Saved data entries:
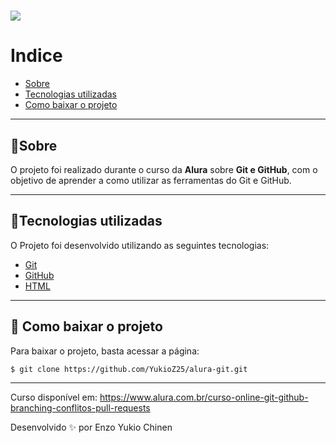 <h1 >
  <img src="https://ik.imagekit.io/zdc2vswag/alura-removebg-preview_SmyVkKiAt.png?ik-sdk-version=javascript-1.4.3&updatedAt=1655907896862">
</h1>

# Indice

- [Sobre](#🧾sobre)
- [Tecnologias utilizadas](#🔌tecnologias-utilizadas)
- [Como baixar o projeto](#🎨-como-baixar-o-projeto)

---

## 🧾Sobre

O projeto foi realizado durante o curso da **Alura** sobre **Git e GitHub**, com o objetivo de aprender a como utilizar as ferramentas do Git e GitHub.

---

## 🔌Tecnologias utilizadas
O Projeto foi desenvolvido utilizando as seguintes tecnologias:

- [Git](https://git-scm.com)
- [GitHub](https://github.com)
- [HTML](https://developer.mozilla.org/pt-BR/docs/Web/HTML)

---

## 🎨 Como baixar o projeto

Para baixar o projeto, basta acessar a página:
 ```bash
 $ git clone https://github.com/YukioZ25/alura-git.git
```

---

Curso disponível em: https://www.alura.com.br/curso-online-git-github-branching-conflitos-pull-requests


Desenvolvido ✨ por Enzo Yukio Chinen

Task requirements: Read the data above. Pull out each line in which the string "utilizadas" appears.

Answer section:
- [Tecnologias utilizadas](#🔌tecnologias-utilizadas)
## 🔌Tecnologias utilizadas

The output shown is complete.